A breakfast fiasco that could have been a script from Fawlty Towers. Indian ineptitude at its glorious best. Ignored at our table for 15 minutes then 5 different people came to take our order, two of whom claimed breakfast was over and we couldn't order. We perservered and perhaps Oz's call for the complaints book swung it our way.

It won't hurt a bit








We walked into town, watched a street dentist filing a man's tooth beneath the market clock tower and then headed up the hill to the fort. A familiar scenario, it was noon, the sun was blazing down & we'd just finished our water & we were about to climb a steep hill. We survived but we needed the drinks shop at the top. We did a guided tour of the palace in the Mehrangarh  Fort which was one of the best kept we'd visited (far better than the pathetic government museum a stone's throw from the tourist bungalow) and took photos including one of ourselves and some locals which we promised to send to them.
I think Oz did send a copy of the photo to them
We walked back down via a mausoleum and then cut through the one-storey boxes that most of the town seemed to inhabit. Blue houses denoted Brahmins but there seemed to be a large proportion of them. Maybe some people are telling fibs. Like the Pied Piper we walked through the streets followed by hordes of kids wanting to shake our hands, say hello or procure one rupee or one pen from us. They were every bit as exhausting as the 46 degree heat.

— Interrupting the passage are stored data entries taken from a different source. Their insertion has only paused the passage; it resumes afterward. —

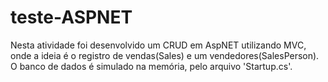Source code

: # teste-ASPNET

Nesta atividade foi desenvolvido um CRUD em AspNET utilizando MVC, onde a ideia é o registro de vendas(Sales) e um vendedores(SalesPerson). O banco de dados é simulado na memória, pelo arquivo 'Startup.cs'.

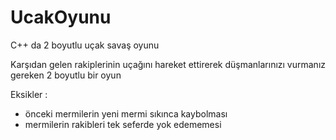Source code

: # UcakOyunu
C++ da 2 boyutlu uçak savaş oyunu


Karşıdan gelen rakiplerinin uçağını hareket ettirerek düşmanlarınızı vurmanız gereken 2 boyutlu bir oyun

Eksikler :
- önceki mermilerin yeni mermi sıkınca kaybolması
- mermilerin rakibleri tek seferde yok edememesi
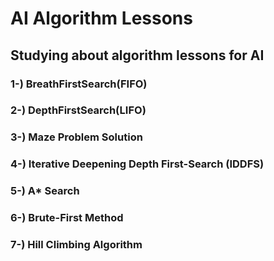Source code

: # AI Algorithm Lessons
## Studying about algorithm lessons for AI
### 1-) BreathFirstSearch(FIFO)
### 2-) DepthFirstSearch(LIFO)
### 3-) Maze Problem Solution
### 4-) Iterative Deepening Depth First-Search (IDDFS)
### 5-) A* Search
### 6-) Brute-First Method
### 7-) Hill Climbing Algorithm
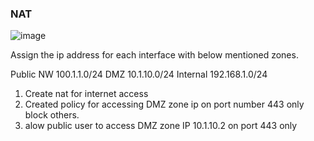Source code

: ### NAT

![image](https://user-images.githubusercontent.com/49310101/137576189-41fb5cab-41ff-4f30-bf6c-bb014c9892a4.png)

Assign the ip address for each interface with below mentioned zones.

Public NW 100.1.1.0/24
DMZ 10.1.10.0/24
Internal 192.168.1.0/24


1. Create nat for internet access
2. Created policy for accessing DMZ zone ip on port number 443 only block others.
3. alow public user to access DMZ zone IP 10.1.10.2 on port 443 only
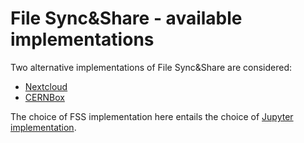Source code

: # File Sync&Share - available implementations

Two alternative implementations of File Sync&Share are considered:

- [Nextcloud](fss_nextcloud.md)
- [CERNBox](fss_cernbox.md)

The choice of FSS implementation here entails 
the choice of [Jupyter implementation](jupyter.md).
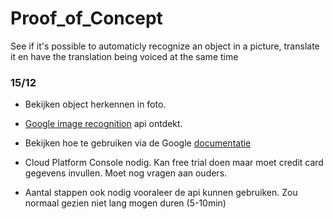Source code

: # Proof_of_Concept
See if it's possible to automaticly recognize an object in a picture, translate it en have the translation being voiced at the same time


### 15/12
* Bekijken object herkennen in foto. 
* [Google image recognition](https://cloud.google.com/vision/?utm_source=google&utm_medium=cpc&utm_campaign=emea-emea-all-en-dr-skws-all-all-trial-e-gcp-1002258&utm_content=text-ad-none-any-DEV_c-CRE_175901543514-ADGP_SKWS+%7C+EXA+~+1%3A1_EMEA_EN_ML_Vision+API_TOP_image+recognition+api-KWID_43700016288634079-kwd-40564249699-userloc_1001021&utm_term=KW_image%20recognition%20api-ST_image+recognition+api&ds_rl=1245734&gclid=Cj0KCQiAgs7RBRDoARIsANOo-Hjca0GTNetIZh_Qz1FOPFtBN5nGcOwnIpCY1y9E7PQG_8s3xP8hr9QaAj3DEALw_wcB&dclid=CNTphKGAjNgCFQU-4AodVrkJkg) api ontdekt.

* Bekijken hoe te gebruiken via de Google [documentatie](https://cloud.google.com/vision/docs/quickstart)
* Cloud Platform Console nodig. Kan free trial doen maar moet credit card gegevens invullen. Moet nog vragen aan ouders.
* Aantal stappen ook nodig vooraleer de api kunnen gebruiken. Zou normaal gezien niet lang mogen duren (5-10min)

In the evening we went for a splurge at the Ajit Bhawan Palace Hotel. A superb buffet for 85rp each and an evening chatting to Rupert & Barbara (left Hong Kong after 3 years, travelling for several months in India before returning to the UK, she a ballet teacher that had lived in South America and we never did find out what he did) and Alan & Sarah (2 doctors from Blackburn doing a similar round the world trip to us, he'd just turned 30 and was reading the Great Railway Bazaar and came up with comments like "Tommy Hutchison still playing for Swansea at 42", she was a bit scatter brained - according to Alan - but was very forthcoming with lots of travel stories).